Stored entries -
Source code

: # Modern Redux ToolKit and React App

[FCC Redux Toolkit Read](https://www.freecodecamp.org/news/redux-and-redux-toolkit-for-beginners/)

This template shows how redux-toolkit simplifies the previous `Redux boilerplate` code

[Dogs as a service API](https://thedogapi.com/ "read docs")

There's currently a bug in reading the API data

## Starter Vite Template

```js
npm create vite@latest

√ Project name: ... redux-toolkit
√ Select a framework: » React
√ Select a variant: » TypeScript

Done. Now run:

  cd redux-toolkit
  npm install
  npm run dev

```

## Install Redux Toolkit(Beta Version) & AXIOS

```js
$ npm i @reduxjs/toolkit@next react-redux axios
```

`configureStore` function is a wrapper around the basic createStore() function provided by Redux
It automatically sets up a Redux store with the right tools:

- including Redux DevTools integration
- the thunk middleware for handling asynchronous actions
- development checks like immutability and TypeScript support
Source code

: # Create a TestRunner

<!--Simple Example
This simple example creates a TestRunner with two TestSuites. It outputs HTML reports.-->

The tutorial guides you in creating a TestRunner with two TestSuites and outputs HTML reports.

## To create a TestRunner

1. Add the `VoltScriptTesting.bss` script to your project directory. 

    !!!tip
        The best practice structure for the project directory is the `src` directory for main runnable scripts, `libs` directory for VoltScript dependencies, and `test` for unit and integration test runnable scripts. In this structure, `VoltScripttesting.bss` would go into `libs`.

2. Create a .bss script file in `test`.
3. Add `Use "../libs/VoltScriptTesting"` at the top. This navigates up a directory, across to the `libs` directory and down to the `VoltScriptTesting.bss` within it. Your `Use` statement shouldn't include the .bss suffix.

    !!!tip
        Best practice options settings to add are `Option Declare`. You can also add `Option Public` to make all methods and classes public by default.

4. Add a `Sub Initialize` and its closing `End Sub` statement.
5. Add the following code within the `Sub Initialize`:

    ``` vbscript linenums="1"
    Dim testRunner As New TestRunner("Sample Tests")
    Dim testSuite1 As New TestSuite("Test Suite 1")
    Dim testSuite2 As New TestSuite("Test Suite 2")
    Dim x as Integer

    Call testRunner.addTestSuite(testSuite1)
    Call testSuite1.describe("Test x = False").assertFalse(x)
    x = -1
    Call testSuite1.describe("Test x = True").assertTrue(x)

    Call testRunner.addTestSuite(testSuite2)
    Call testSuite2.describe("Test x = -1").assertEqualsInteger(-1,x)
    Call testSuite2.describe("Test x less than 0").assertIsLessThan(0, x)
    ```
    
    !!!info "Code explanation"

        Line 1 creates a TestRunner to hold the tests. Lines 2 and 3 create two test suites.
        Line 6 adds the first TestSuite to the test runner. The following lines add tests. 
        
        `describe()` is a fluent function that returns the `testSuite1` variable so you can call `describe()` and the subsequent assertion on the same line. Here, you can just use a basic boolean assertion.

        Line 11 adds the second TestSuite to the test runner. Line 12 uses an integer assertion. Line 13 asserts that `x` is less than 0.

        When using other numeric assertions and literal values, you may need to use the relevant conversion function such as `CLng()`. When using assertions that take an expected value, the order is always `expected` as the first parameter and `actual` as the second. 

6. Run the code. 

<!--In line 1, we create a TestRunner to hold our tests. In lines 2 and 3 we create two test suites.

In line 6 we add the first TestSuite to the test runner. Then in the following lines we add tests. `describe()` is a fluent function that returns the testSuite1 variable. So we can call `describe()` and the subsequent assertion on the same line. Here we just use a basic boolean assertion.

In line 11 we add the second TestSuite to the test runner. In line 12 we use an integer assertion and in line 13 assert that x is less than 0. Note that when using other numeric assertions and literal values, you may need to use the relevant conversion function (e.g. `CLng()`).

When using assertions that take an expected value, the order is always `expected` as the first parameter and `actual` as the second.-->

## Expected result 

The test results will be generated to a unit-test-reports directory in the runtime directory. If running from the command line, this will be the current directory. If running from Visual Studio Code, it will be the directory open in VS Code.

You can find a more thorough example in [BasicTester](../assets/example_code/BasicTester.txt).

Your assignment - Each record must be returned in full and exactly.

Result -
Source code

: # Modern Redux ToolKit and React App

[FCC Redux Toolkit Read](https://www.freecodecamp.org/news/redux-and-redux-toolkit-for-beginners/)

This template shows how redux-toolkit simplifies the previous `Redux boilerplate` code

[Dogs as a service API](https://thedogapi.com/ "read docs")

There's currently a bug in reading the API data

## Starter Vite Template

```js
npm create vite@latest

√ Project name: ... redux-toolkit
√ Select a framework: » React
√ Select a variant: » TypeScript

Done. Now run:

  cd redux-toolkit
  npm install
  npm run dev

```

## Install Redux Toolkit(Beta Version) & AXIOS

```js
$ npm i @reduxjs/toolkit@next react-redux axios
```

`configureStore` function is a wrapper around the basic createStore() function provided by Redux
It automatically sets up a Redux store with the right tools:

- including Redux DevTools integration
- the thunk middleware for handling asynchronous actions
- development checks like immutability and TypeScript support
Source code

: # Create a TestRunner

<!--Simple Example
This simple example creates a TestRunner with two TestSuites. It outputs HTML reports.-->

The tutorial guides you in creating a TestRunner with two TestSuites and outputs HTML reports.

## To create a TestRunner

1. Add the `VoltScriptTesting.bss` script to your project directory. 

    !!!tip
        The best practice structure for the project directory is the `src` directory for main runnable scripts, `libs` directory for VoltScript dependencies, and `test` for unit and integration test runnable scripts. In this structure, `VoltScripttesting.bss` would go into `libs`.

2. Create a .bss script file in `test`.
3. Add `Use "../libs/VoltScriptTesting"` at the top. This navigates up a directory, across to the `libs` directory and down to the `VoltScriptTesting.bss` within it. Your `Use` statement shouldn't include the .bss suffix.

    !!!tip
        Best practice options settings to add are `Option Declare`. You can also add `Option Public` to make all methods and classes public by default.

4. Add a `Sub Initialize` and its closing `End Sub` statement.
5. Add the following code within the `Sub Initialize`:

    ``` vbscript linenums="1"
    Dim testRunner As New TestRunner("Sample Tests")
    Dim testSuite1 As New TestSuite("Test Suite 1")
    Dim testSuite2 As New TestSuite("Test Suite 2")
    Dim x as Integer

    Call testRunner.addTestSuite(testSuite1)
    Call testSuite1.describe("Test x = False").assertFalse(x)
    x = -1
    Call testSuite1.describe("Test x = True").assertTrue(x)

    Call testRunner.addTestSuite(testSuite2)
    Call testSuite2.describe("Test x = -1").assertEqualsInteger(-1,x)
    Call testSuite2.describe("Test x less than 0").assertIsLessThan(0, x)
    ```
    
    !!!info "Code explanation"

        Line 1 creates a TestRunner to hold the tests. Lines 2 and 3 create two test suites.
        Line 6 adds the first TestSuite to the test runner. The following lines add tests. 
        
        `describe()` is a fluent function that returns the `testSuite1` variable so you can call `describe()` and the subsequent assertion on the same line. Here, you can just use a basic boolean assertion.

        Line 11 adds the second TestSuite to the test runner. Line 12 uses an integer assertion. Line 13 asserts that `x` is less than 0.

        When using other numeric assertions and literal values, you may need to use the relevant conversion function such as `CLng()`. When using assertions that take an expected value, the order is always `expected` as the first parameter and `actual` as the second. 

6. Run the code. 

<!--In line 1, we create a TestRunner to hold our tests. In lines 2 and 3 we create two test suites.

In line 6 we add the first TestSuite to the test runner. Then in the following lines we add tests. `describe()` is a fluent function that returns the testSuite1 variable. So we can call `describe()` and the subsequent assertion on the same line. Here we just use a basic boolean assertion.

In line 11 we add the second TestSuite to the test runner. In line 12 we use an integer assertion and in line 13 assert that x is less than 0. Note that when using other numeric assertions and literal values, you may need to use the relevant conversion function (e.g. `CLng()`).

When using assertions that take an expected value, the order is always `expected` as the first parameter and `actual` as the second.-->

## Expected result 

The test results will be generated to a unit-test-reports directory in the runtime directory. If running from the command line, this will be the current directory. If running from Visual Studio Code, it will be the directory open in VS Code.

You can find a more thorough example in [BasicTester](../assets/example_code/BasicTester.txt).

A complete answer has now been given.